Justice Samuel A. Alito Jr. bemoans in the draft opinion that Roe “was remarkably loose in its treatment of the constitutional text,” basing the right to abortion on the right to privacy when neither is “mentioned” in the Constitution. While we can’t change the composition of the court poised to overturn Roe, we can change the text they are charged with interpreting. It’s time to finalize the Equal Rights Amendment and enshrine gender equality.
The right to privacy was first articulated in a 1965 Supreme Court case, Griswold vs. Connecticut, concerning the state’s decades-old law banning contraception. Lawyers defending married couples’ use of contraceptives argued that the right to reproductive healthcare existed under equality in the Constitution.
But, in part because there was no explicit equality guarantee in the Constitution, Justice William O. Douglas instead cobbled together guarantees within the Bill of Rights (the 1st, 3rd, 4th and 9th Amendments). The court ruled to permit contraception, affirming that while privacy was not an explicit constitutional guarantee, it is found in the penumbras, or shadows, of other existing rights.

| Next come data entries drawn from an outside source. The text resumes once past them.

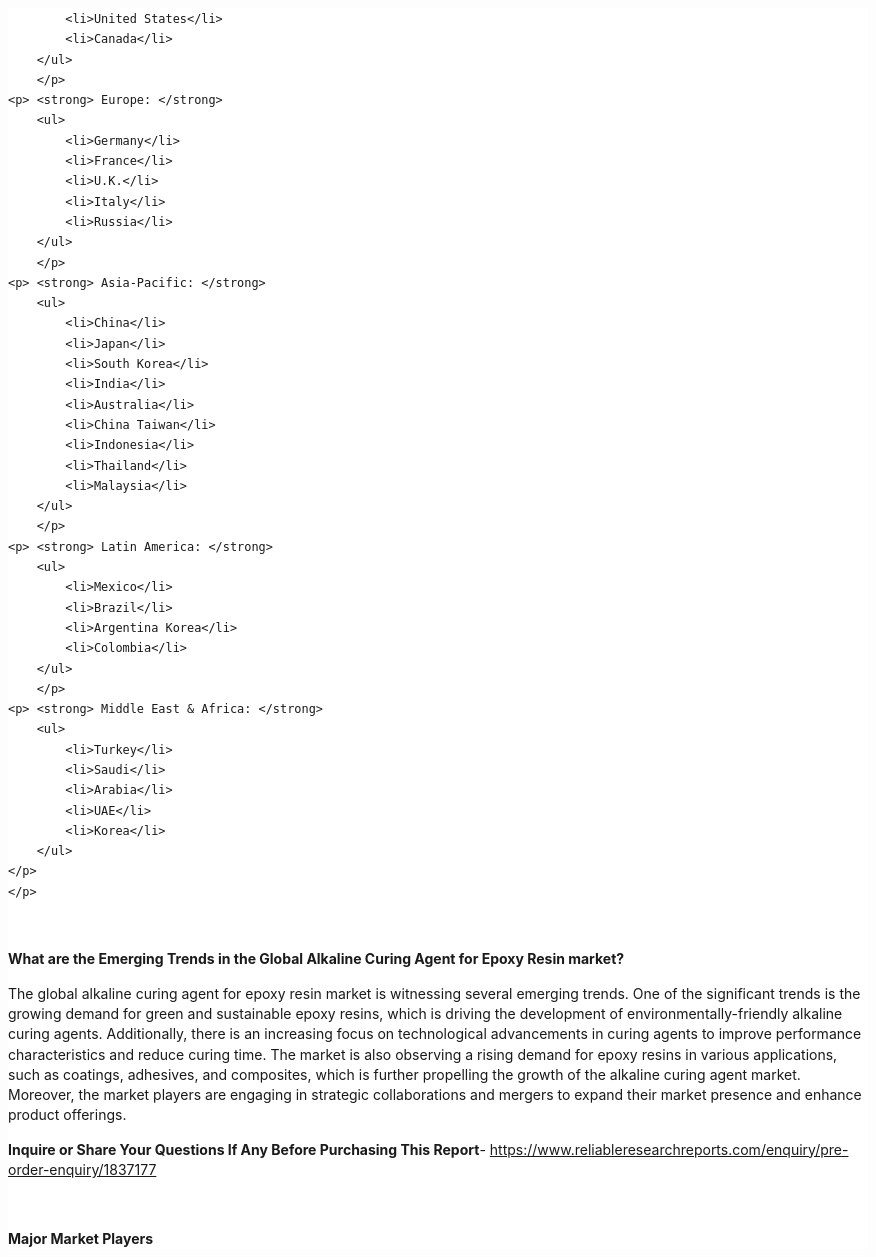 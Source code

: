             <li>United States</li>
            <li>Canada</li>
        </ul>
        </p> 
    <p> <strong> Europe: </strong>
        <ul>
            <li>Germany</li>
            <li>France</li>
            <li>U.K.</li>
            <li>Italy</li>
            <li>Russia</li>
        </ul>
        </p> 
    <p> <strong> Asia-Pacific: </strong>
        <ul>
            <li>China</li>
            <li>Japan</li>
            <li>South Korea</li>
            <li>India</li>
            <li>Australia</li>
            <li>China Taiwan</li>
            <li>Indonesia</li>
            <li>Thailand</li>
            <li>Malaysia</li>
        </ul>
        </p> 
    <p> <strong> Latin America: </strong>
        <ul>
            <li>Mexico</li>
            <li>Brazil</li>
            <li>Argentina Korea</li>
            <li>Colombia</li>
        </ul>
        </p> 
    <p> <strong> Middle East & Africa: </strong>
        <ul>
            <li>Turkey</li>
            <li>Saudi</li>
            <li>Arabia</li>
            <li>UAE</li>
            <li>Korea</li>
        </ul>
    </p>
    </p>
<p>&nbsp;</p>
<p><strong>What are the Emerging Trends in the Global Alkaline Curing Agent for Epoxy Resin market?</strong></p>
<p><p>The global alkaline curing agent for epoxy resin market is witnessing several emerging trends. One of the significant trends is the growing demand for green and sustainable epoxy resins, which is driving the development of environmentally-friendly alkaline curing agents. Additionally, there is an increasing focus on technological advancements in curing agents to improve performance characteristics and reduce curing time. The market is also observing a rising demand for epoxy resins in various applications, such as coatings, adhesives, and composites, which is further propelling the growth of the alkaline curing agent market. Moreover, the market players are engaging in strategic collaborations and mergers to expand their market presence and enhance product offerings.</p></p>
<p><strong>Inquire or Share Your Questions If Any Before Purchasing This Report</strong>- <a href="https://www.reliableresearchreports.com/enquiry/pre-order-enquiry/1837177">https://www.reliableresearchreports.com/enquiry/pre-order-enquiry/1837177</a></p>
<p>&nbsp;</p>
<p><strong>Major Market Players</strong></p> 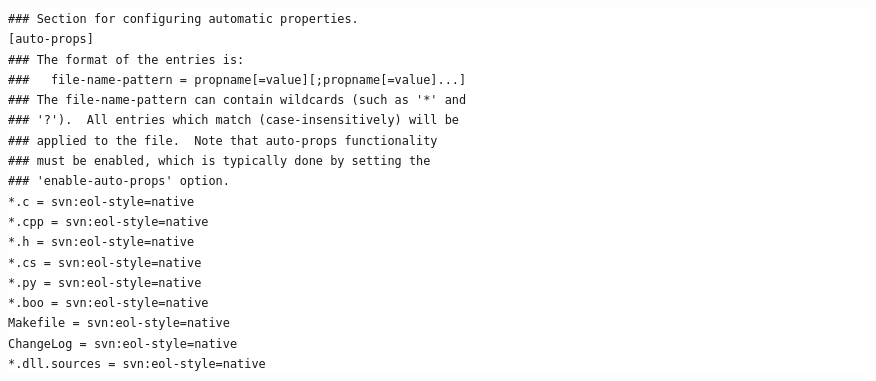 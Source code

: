     ### Section for configuring automatic properties.
    [auto-props]
    ### The format of the entries is:
    ###   file-name-pattern = propname[=value][;propname[=value]...]
    ### The file-name-pattern can contain wildcards (such as '*' and
    ### '?').  All entries which match (case-insensitively) will be
    ### applied to the file.  Note that auto-props functionality
    ### must be enabled, which is typically done by setting the
    ### 'enable-auto-props' option.
    *.c = svn:eol-style=native
    *.cpp = svn:eol-style=native
    *.h = svn:eol-style=native
    *.cs = svn:eol-style=native
    *.py = svn:eol-style=native
    *.boo = svn:eol-style=native
    Makefile = svn:eol-style=native
    ChangeLog = svn:eol-style=native
    *.dll.sources = svn:eol-style=native


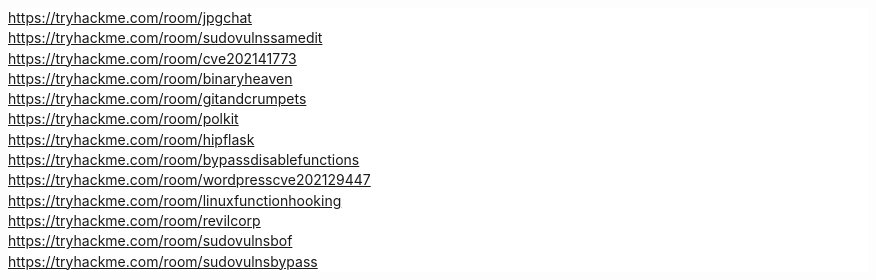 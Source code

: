 https://tryhackme.com/room/jpgchat <br>
https://tryhackme.com/room/sudovulnssamedit<br> 
https://tryhackme.com/room/cve202141773 <br>
https://tryhackme.com/room/binaryheaven <br>
https://tryhackme.com/room/gitandcrumpets <br>
https://tryhackme.com/room/polkit <br>
https://tryhackme.com/room/hipflask <br>
https://tryhackme.com/room/bypassdisablefunctions<br> 
https://tryhackme.com/room/wordpresscve202129447 <br>
https://tryhackme.com/room/linuxfunctionhooking <br>
https://tryhackme.com/room/revilcorp <br>
https://tryhackme.com/room/sudovulnsbof <br>
https://tryhackme.com/room/sudovulnsbypass <br>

Less than a decade later, in 1972, the ERA passed in Congress with little opposition from either party. The House approved the ERA 354 to 23, and just eight senators voted against it. But it had still not been ratified by 1973 when Roe came down. With the Constitution still lacking an explicit right to equality, the Roe decision is a technical, medicalized one. It hyperfocuses on a pregnant person’s body and pregnancy timing rather than a right to equal citizenship and freedom from discrimination on the basis of sex. Many, including Ruth Bader Ginsburg, have criticized the decision to base the right to abortion on privacy, not equality.